The government is focused on achieving sustained economic growth to improve prosperity and living standards for working people, and its mission is to restore economic stability, boost investment, and reform the economy to increase productivity.

In order to achieve this agenda, the government has introduced ‘significant’ reforms to the planning system, such as the revised National Planning Policy Framework in December 2024 and now the much-awaited introduction of the Planning and Infrastructure Bill (“the Bill”). The government’s objective is to deliver the country's housing and infrastructure needs.

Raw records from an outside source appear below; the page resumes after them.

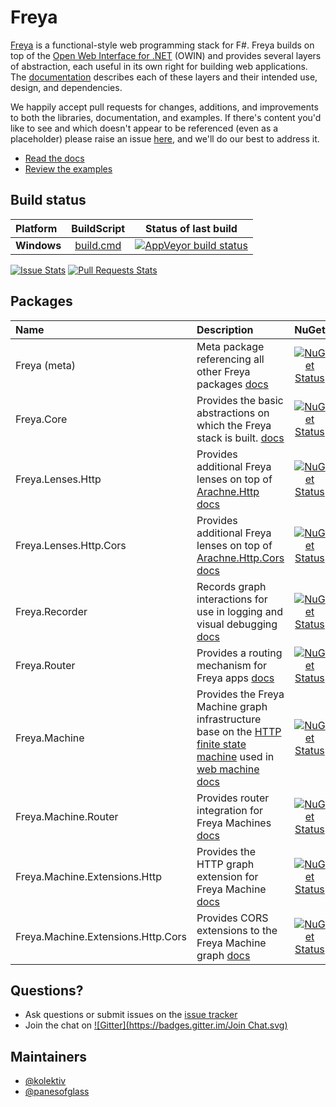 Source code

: # Freya

[Freya](http://freya.io) is a functional-style web programming stack for F#.
Freya builds on top of the [Open Web Interface for .NET](http://owin.org/)
(OWIN) and provides several layers of abstraction, each useful in its own right
for building web applications. The [documentation](http://docs.freya.io/)
describes each of these layers and their intended use, design, and dependencies.

We happily accept pull requests for changes, additions, and improvements to
both the libraries, documentation, and examples. If there's content you'd like
to see and which doesn't appear to be referenced (even as a placeholder) please
raise an issue [here](https://github.com/freya-fs/freya.documentation/issues),
and we'll do our best to address it.

* [Read the docs](http://docs.freya.io/en/latest/)
* [Review the examples](https://github.com/freya-fs/freya.examples)

## Build status

| Platform |  BuildScript | Status of last build |
| :------ | :------: | :------: |
| **Windows** | [build.cmd](https://github.com/freya-fs/freya/blob/master/build.cmd) | [![AppVeyor build status](https://ci.appveyor.com/api/projects/status/hbm3c402ip371dn5/branch/master?svg=true)](https://ci.appveyor.com/project/freyafs/freya/branch/master) |

[![Issue Stats][badge-issue-stats]][link-issue-stats] [![Pull Requests Stats][badge-pr-stats]][link-issue-stats]

## Packages

| Name | Description | NuGet |
| :------ | :------ | :------: |
| Freya (meta) | Meta package referencing all other Freya packages [docs](http://docs.freya.io/en/latest/index.html) | [![NuGet Status](http://img.shields.io/nuget/v/Freya.svg?style=flat)](https://www.nuget.org/packages/Freya/) |
| Freya.Core | Provides the basic abstractions on which the Freya stack is built. [docs](http://docs.freya.io/en/latest/core/index.html) | [![NuGet Status](http://img.shields.io/nuget/v/Freya.Core.svg?style=flat)](https://www.nuget.org/packages/Freya.Core/) |
| Freya.Lenses.Http | Provides additional Freya lenses on top of [Arachne.Http](https://www.nuget.org/packages/Arachne.Http/) [docs](http://docs.freya.io/en/latest/types-and-lenses/http.html) | [![NuGet Status](http://img.shields.io/nuget/v/Freya.Lenses.Http.svg?style=flat)](https://www.nuget.org/packages/Freya.Lenses.Http/) |
| Freya.Lenses.Http.Cors | Provides additional Freya lenses on top of [Arachne.Http.Cors](https://www.nuget.org/packages/Arachne.Http.Cors/) [docs](http://docs.freya.io/en/latest/types-and-lenses/http-cors.html) | [![NuGet Status](http://img.shields.io/nuget/v/Freya.Lenses.Http.Cors.svg?style=flat)](https://www.nuget.org/packages/Freya.Lenses.Http.Cors/) |
| Freya.Recorder | Records graph interactions for use in logging and visual debugging [docs](http://docs.freya.io/en/latest/index.html) | [![NuGet Status](http://img.shields.io/nuget/v/Freya.Recorder.svg?style=flat)](https://www.nuget.org/packages/Freya.Recorder/) |
| Freya.Router | Provides a routing mechanism for Freya apps [docs](http://docs.freya.io/en/latest/router/index.html) | [![NuGet Status](http://img.shields.io/nuget/v/Freya.Router.svg?style=flat)](https://www.nuget.org/packages/Freya.Router/) |
| Freya.Machine | Provides the Freya Machine graph infrastructure base on the [HTTP finite state machine](https://github.com/webmachine/webmachine/wiki/Diagram) used in [web machine](https://github.com/webmachine/webmachine) [docs](http://docs.freya.io/en/latest/machine/index.html) | [![NuGet Status](http://img.shields.io/nuget/v/Freya.Machine.svg?style=flat)](https://www.nuget.org/packages/Freya.Machine/) |
| Freya.Machine.Router | Provides router integration for Freya Machines [docs](http://docs.freya.io/en/latest/machine/resources.html) | [![NuGet Status](http://img.shields.io/nuget/v/Freya.Machine.Router.svg?style=flat)](https://www.nuget.org/packages/Freya.Machine.Router/) |
| Freya.Machine.Extensions.Http | Provides the HTTP graph extension for Freya Machine [docs](http://docs.freya.io/en/latest/machine/extensions/http.html) | [![NuGet Status](http://img.shields.io/nuget/v/Freya.Machine.Extensions.Http.svg?style=flat)](https://www.nuget.org/packages/Freya.Machine.Extensions.Http/) |
| Freya.Machine.Extensions.Http.Cors | Provides CORS extensions to the Freya Machine graph [docs](http://docs.freya.io/en/latest/machine/extensions/http-cors.html) | [![NuGet Status](http://img.shields.io/nuget/v/Freya.Machine.Extensions.Http.Cors.svg?style=flat)](https://www.nuget.org/packages/Freya.Machine.Extensions.Http.Cors/) |

## Questions?

* Ask questions or submit issues on the [issue tracker](https://github.com/freya-fs/freya/issues)
* Join the chat on [![Gitter](https://badges.gitter.im/Join Chat.svg)](https://gitter.im/freya-fs/freya?utm_source=badge&utm_medium=badge&utm_campaign=pr-badge&utm_content=badge)

## Maintainers

* [@kolektiv](https://github.com/kolektiv)
* [@panesofglass](https://github.com/panesofglass)

 [badge-pr-stats]: http://www.issuestats.com/github/freya-fs/freya/badge/pr
 [badge-issue-stats]: http://www.issuestats.com/github/freya-fs/freya/badge/issue
 [link-issue-stats]: http://www.issuestats.com/github/freya-fs/freya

The Bill has 5 key objectives:

  1. Faster and more certain infrastructure approvals: To streamline the process for Nationally Significant Infrastructure Projects (NSIPs) such as energy, roads, and public transport, accelerating planning decisions and reducing judicial review challenges against those decisions. 
  2. Strategic nature recovery: introducing a Nature Restoration Fund to balance development with environmental recovery, allowing growth while improving nature conservation.
  3. Improved planning decision-making: Ensuring local planning committees are effective and resource-efficient, supporting community involvement in development decisions without hindering progress.
  4. Unlocking land for development: Speeding up land assembly and development, ensuring fair compensation for landowners and supporting public sector development corporations.
  5. Cross-boundary strategic planning: promoting strategic, sub-regional planning through Spatial Development Strategies to address broader development and infrastructure needs.

Infrastructure changes

A reform to the NSIP regime with several key changes to improve speed and certainty to make the NSIP process more efficient and adaptable to future needs, as follows:

  1. Streamlined Planning Process: implementing reforms to keep national policies updated, simplify consultations, and reduce judicial review challenges where cases lack merit. It removes the paper permission stage of National Policy Statements (NPSs) and Development Consent Orders, and it eliminates the right to appeal for cases deemed entirely without merit at the oral permission hearing. 
  2. National Policy Statement (NPS) Updates: A requirement for NPSs to be updated every 5 years and introduce a streamlined process for amending them, incorporating legislative changes, new policies, or court decisions.
  3. Flexibility in Consenting: The Secretary of State will have the power to direct projects away from the NSIP regime if another consenting route is more appropriate (details to be introduced).
  4. Improved Consultation Requirements: A simplification to the consultation reports, focusing on concise summaries and removing unnecessary requirements, while ensuring meaningful engagement and introduces a duty for statutory consultees and local authorities to follow guidance to narrow disagreements before applications are submitted.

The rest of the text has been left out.